I prefer both because physical writing allows you to think fast when writing, sentence to sentence, very well in order to immediately find issues faster and is a bit of a time saver! Digital writing on the other hand, makes it easier to write works and and edit down all the mistakes easily without having to transfer your mistakes by sacrificing sweet rubber. Also, digital writing is the only way to get something to stay for a long amount of time. Physical writing usually doesn't help, ink can splatter around and all writing can be lost if I drip water in it and graphite slowly declines and fades away like the paper it's on. I use both and get the best of both sides. What about you?
I prefer digital most of the time, particularly when I have a long block of time, and paper when I can only snatch a few minutes here and there. I type far faster than I hand-write, and I 'fast edit' as I type. That is, I'll be halfway through a sentence, think of a better way to word that sentence, delete and rewrite it, or swap up the sentence order, or add in a detail in the line before. When typing, this adds basically no time at all. In comparison, handwriting is slow and produces a subpar product. Sometimes though, I'll use paper for zero drafting. I'll sit down and write a very bare-bones rough version of the scene, and not even try to make it sound nice. This can be useful when I don't know what events I want to happen in the scene are yet, or f I don't have time to boot up a computer. Then, when I type it up I can add in all the nice-sounding descriptive bits.
I write digitally on paper. Because fingers are called digits, right, and I manipulate pens or pencils with them. I'm not sure how you could write with anything other than your digits...
I write mostly digitally. I also type faster than I handwrite, so it's easier to think about and rewrite sentences when typing them out. Sometimes I'll handwrite if I need time away from the screen.
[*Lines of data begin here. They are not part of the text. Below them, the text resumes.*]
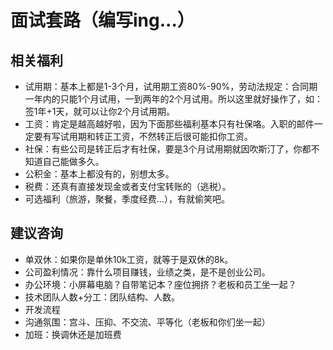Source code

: # 面试套路（编写ing...）

## 相关福利
 - 试用期：基本上都是1-3个月，试用期工资80%-90%，劳动法规定：合同期一年内的只能1个月试用，一到两年的2个月试用。所以这里就好操作了，如：签1年+1天，就可以让你2个月试用期。
 - 工资：肯定是越高越好啦，因为下面那些福利基本只有社保咯。入职的邮件一定要有写试用期和转正工资，不然转正后很可能扣你工资。
 - 社保：有些公司是转正后才有社保，要是3个月试用期就因吹斯汀了，你都不知道自己能做多久。
 - 公积金：基本上都没有的，别想太多。
 - 税费：还真有直接发现金或者支付宝转账的（逃税）。
 - 可选福利（旅游，聚餐，季度经费...），有就偷笑吧。
 
## 建议咨询
 - 单双休：如果你是单休10k工资，就等于是双休的8k。
 - 公司盈利情况：靠什么项目赚钱，业绩之类，是不是创业公司。
 - 办公环境：小屏幕电脑？自带笔记本？座位拥挤？老板和员工坐一起？
 - 技术团队人数+分工：团队结构、人数。
 - 开发流程
 - 沟通氛围：宫斗、压抑、不交流、平等化（老板和你们坐一起）
 - 加班：换调休还是加班费
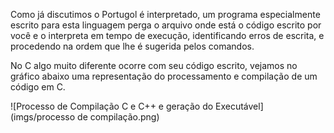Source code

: Como já discutimos o Portugol é interpretado, um programa especialmente escrito para esta linguagem perga o arquivo onde está o código escrito por você e o interpreta em tempo de execução, identificando erros de escrita, e procedendo na ordem que lhe é sugerida pelos comandos.

No C algo muito diferente ocorre com seu código escrito, vejamos no gráfico abaixo uma representação do processamento e compilação de um código em C.

![Processo de Compilação C e C++ e geração do Executável](imgs/processo de compilação.png)


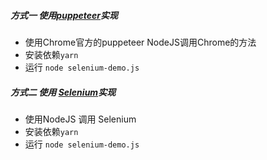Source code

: ##### 方式一 使用[puppeteer](https://github.com/puppeteer/puppeteer)实现

- 使用Chrome官方的puppeteer NodeJS调用Chrome的方法
- 安装依赖`yarn`
- 运行 `node selenium-demo.js`

##### 方式二 使用 [Selenium](https://github.com/SeleniumHQ/selenium)实现

- 使用NodeJS 调用 Selenium
- 安装依赖`yarn`
- 运行 `node selenium-demo.js`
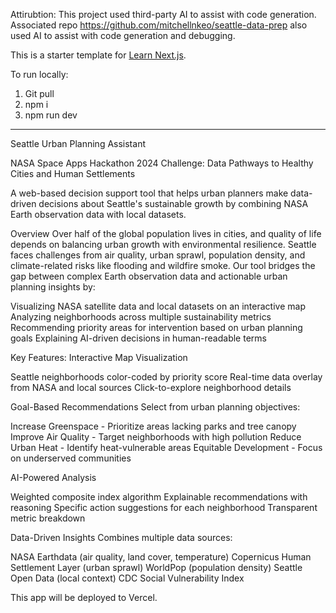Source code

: Attirubtion: This project used third-party AI to assist with code generation. Associated repo https://github.com/mitchellnkeo/seattle-data-prep also used AI to assist with code generation and debugging.

This is a starter template for [Learn Next.js](https://nextjs.org/learn).

To run locally:
1. Git pull
2. npm i
3. npm run dev

---

Seattle Urban Planning Assistant

NASA Space Apps Hackathon 2024
Challenge: Data Pathways to Healthy Cities and Human Settlements

A web-based decision support tool that helps urban planners make data-driven decisions about Seattle's sustainable growth by combining NASA Earth observation data with local datasets.

Overview
Over half of the global population lives in cities, and quality of life depends on balancing urban growth with environmental resilience. Seattle faces challenges from air quality, urban sprawl, population density, and climate-related risks like flooding and wildfire smoke.
Our tool bridges the gap between complex Earth observation data and actionable urban planning insights by:

Visualizing NASA satellite data and local datasets on an interactive map
Analyzing neighborhoods across multiple sustainability metrics
Recommending priority areas for intervention based on urban planning goals
Explaining AI-driven decisions in human-readable terms


Key Features:
Interactive Map Visualization

Seattle neighborhoods color-coded by priority score
Real-time data overlay from NASA and local sources
Click-to-explore neighborhood details

Goal-Based Recommendations
Select from urban planning objectives:

Increase Greenspace - Prioritize areas lacking parks and tree canopy
Improve Air Quality - Target neighborhoods with high pollution
Reduce Urban Heat - Identify heat-vulnerable areas
Equitable Development - Focus on underserved communities

AI-Powered Analysis

Weighted composite index algorithm
Explainable recommendations with reasoning
Specific action suggestions for each neighborhood
Transparent metric breakdown

Data-Driven Insights
Combines multiple data sources:

NASA Earthdata (air quality, land cover, temperature)
Copernicus Human Settlement Layer (urban sprawl)
WorldPop (population density)
Seattle Open Data (local context)
CDC Social Vulnerability Index

This app will be deployed to Vercel.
Digitally ONLY. I'm old enough to remember when handwriting or a typewriter was the only option. It sucked, bigtime. I also have no desire to listen to vinyl records or use film in a camera. The world is always burning, but that means the fire does create bright spots!
But it's not that hard, I think of it as side excercise for the fingers just as much as keyboards. Also, typewriters do suck so I can't blame you for it!
It seems that most writers are moving to digital writing and physical writing is falling out of fashion, even though both of these writing mediums are equally susceptible to damage. Maybe it's because using physical writing is more tiring than digital writing, or the fancy new technology can make the document look cooler in the click of a button or help with fixing mistakes. I don't really know why though..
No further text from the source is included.